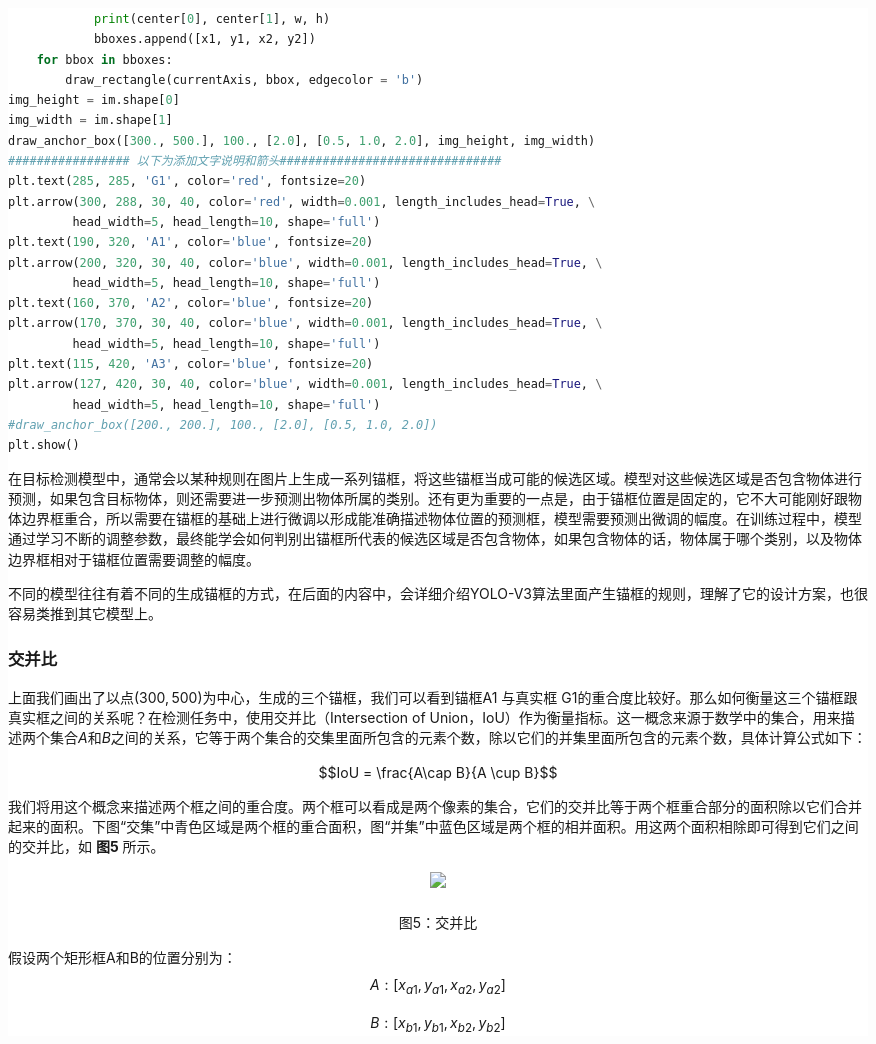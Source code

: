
 ```python
            print(center[0], center[1], w, h)
            bboxes.append([x1, y1, x2, y2])
    for bbox in bboxes:
        draw_rectangle(currentAxis, bbox, edgecolor = 'b')
img_height = im.shape[0]
img_width = im.shape[1]        
draw_anchor_box([300., 500.], 100., [2.0], [0.5, 1.0, 2.0], img_height, img_width)
################# 以下为添加文字说明和箭头###############################
plt.text(285, 285, 'G1', color='red', fontsize=20)
plt.arrow(300, 288, 30, 40, color='red', width=0.001, length_includes_head=True, \
         head_width=5, head_length=10, shape='full')
plt.text(190, 320, 'A1', color='blue', fontsize=20)
plt.arrow(200, 320, 30, 40, color='blue', width=0.001, length_includes_head=True, \
         head_width=5, head_length=10, shape='full')
plt.text(160, 370, 'A2', color='blue', fontsize=20)
plt.arrow(170, 370, 30, 40, color='blue', width=0.001, length_includes_head=True, \
         head_width=5, head_length=10, shape='full')
plt.text(115, 420, 'A3', color='blue', fontsize=20)
plt.arrow(127, 420, 30, 40, color='blue', width=0.001, length_includes_head=True, \
         head_width=5, head_length=10, shape='full')
#draw_anchor_box([200., 200.], 100., [2.0], [0.5, 1.0, 2.0])    
plt.show()

```

在目标检测模型中，通常会以某种规则在图片上生成一系列锚框，将这些锚框当成可能的候选区域。模型对这些候选区域是否包含物体进行预测，如果包含目标物体，则还需要进一步预测出物体所属的类别。还有更为重要的一点是，由于锚框位置是固定的，它不大可能刚好跟物体边界框重合，所以需要在锚框的基础上进行微调以形成能准确描述物体位置的预测框，模型需要预测出微调的幅度。在训练过程中，模型通过学习不断的调整参数，最终能学会如何判别出锚框所代表的候选区域是否包含物体，如果包含物体的话，物体属于哪个类别，以及物体边界框相对于锚框位置需要调整的幅度。

不同的模型往往有着不同的生成锚框的方式，在后面的内容中，会详细介绍YOLO-V3算法里面产生锚框的规则，理解了它的设计方案，也很容易类推到其它模型上。

### 交并比

上面我们画出了以点$(300, 500)$为中心，生成的三个锚框，我们可以看到锚框A1 与真实框 G1的重合度比较好。那么如何衡量这三个锚框跟真实框之间的关系呢？在检测任务中，使用交并比（Intersection of Union，IoU）作为衡量指标。这一概念来源于数学中的集合，用来描述两个集合$A$和$B$之间的关系，它等于两个集合的交集里面所包含的元素个数，除以它们的并集里面所包含的元素个数，具体计算公式如下：

$$IoU = \frac{A\cap B}{A \cup B}$$

我们将用这个概念来描述两个框之间的重合度。两个框可以看成是两个像素的集合，它们的交并比等于两个框重合部分的面积除以它们合并起来的面积。下图“交集”中青色区域是两个框的重合面积，图“并集”中蓝色区域是两个框的相并面积。用这两个面积相除即可得到它们之间的交并比，如 **图5** 所示。

<center><img src="https://ai-studio-static-online.cdn.bcebos.com/c2095c01997044f8a054d676ab585f3beed4400961ea40379771a1fd6d8bf2ea" width = "500"></center>
<center><br>图5：交并比</br></center>


假设两个矩形框A和B的位置分别为：
$$
A:  [x_{a1}, y_{a1}, x_{a2}, y_{a2}]
$$

$$
B:  [x_{b1}, y_{b1}, x_{b2}, y_{b2}]
$$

## EXERCISE INSTRUCTIONS
Each entry is to be returned as it stands, and each picture is to be left out.

## OUTPUT FOR THIS EXERCISE
Source code

:
 ```python
            print(center[0], center[1], w, h)
            bboxes.append([x1, y1, x2, y2])
    for bbox in bboxes:
        draw_rectangle(currentAxis, bbox, edgecolor = 'b')
img_height = im.shape[0]
img_width = im.shape[1]        
draw_anchor_box([300., 500.], 100., [2.0], [0.5, 1.0, 2.0], img_height, img_width)
################# 以下为添加文字说明和箭头###############################
plt.text(285, 285, 'G1', color='red', fontsize=20)
plt.arrow(300, 288, 30, 40, color='red', width=0.001, length_includes_head=True, \
         head_width=5, head_length=10, shape='full')
plt.text(190, 320, 'A1', color='blue', fontsize=20)
plt.arrow(200, 320, 30, 40, color='blue', width=0.001, length_includes_head=True, \
         head_width=5, head_length=10, shape='full')
plt.text(160, 370, 'A2', color='blue', fontsize=20)
plt.arrow(170, 370, 30, 40, color='blue', width=0.001, length_includes_head=True, \
         head_width=5, head_length=10, shape='full')
plt.text(115, 420, 'A3', color='blue', fontsize=20)
plt.arrow(127, 420, 30, 40, color='blue', width=0.001, length_includes_head=True, \
         head_width=5, head_length=10, shape='full')
#draw_anchor_box([200., 200.], 100., [2.0], [0.5, 1.0, 2.0])    
plt.show()

```

在目标检测模型中，通常会以某种规则在图片上生成一系列锚框，将这些锚框当成可能的候选区域。模型对这些候选区域是否包含物体进行预测，如果包含目标物体，则还需要进一步预测出物体所属的类别。还有更为重要的一点是，由于锚框位置是固定的，它不大可能刚好跟物体边界框重合，所以需要在锚框的基础上进行微调以形成能准确描述物体位置的预测框，模型需要预测出微调的幅度。在训练过程中，模型通过学习不断的调整参数，最终能学会如何判别出锚框所代表的候选区域是否包含物体，如果包含物体的话，物体属于哪个类别，以及物体边界框相对于锚框位置需要调整的幅度。

不同的模型往往有着不同的生成锚框的方式，在后面的内容中，会详细介绍YOLO-V3算法里面产生锚框的规则，理解了它的设计方案，也很容易类推到其它模型上。

### 交并比

上面我们画出了以点$(300, 500)$为中心，生成的三个锚框，我们可以看到锚框A1 与真实框 G1的重合度比较好。那么如何衡量这三个锚框跟真实框之间的关系呢？在检测任务中，使用交并比（Intersection of Union，IoU）作为衡量指标。这一概念来源于数学中的集合，用来描述两个集合$A$和$B$之间的关系，它等于两个集合的交集里面所包含的元素个数，除以它们的并集里面所包含的元素个数，具体计算公式如下：

$$IoU = \frac{A\cap B}{A \cup B}$$

我们将用这个概念来描述两个框之间的重合度。两个框可以看成是两个像素的集合，它们的交并比等于两个框重合部分的面积除以它们合并起来的面积。下图“交集”中青色区域是两个框的重合面积，图“并集”中蓝色区域是两个框的相并面积。用这两个面积相除即可得到它们之间的交并比，如 **图5** 所示。

<center><img src="https://ai-studio-static-online.cdn.bcebos.com/c2095c01997044f8a054d676ab585f3beed4400961ea40379771a1fd6d8bf2ea" width = "500"></center>
<center><br>图5：交并比</br></center>


假设两个矩形框A和B的位置分别为：
$$
A:  [x_{a1}, y_{a1}, x_{a2}, y_{a2}]
$$

$$
B:  [x_{b1}, y_{b1}, x_{b2}, y_{b2}]
$$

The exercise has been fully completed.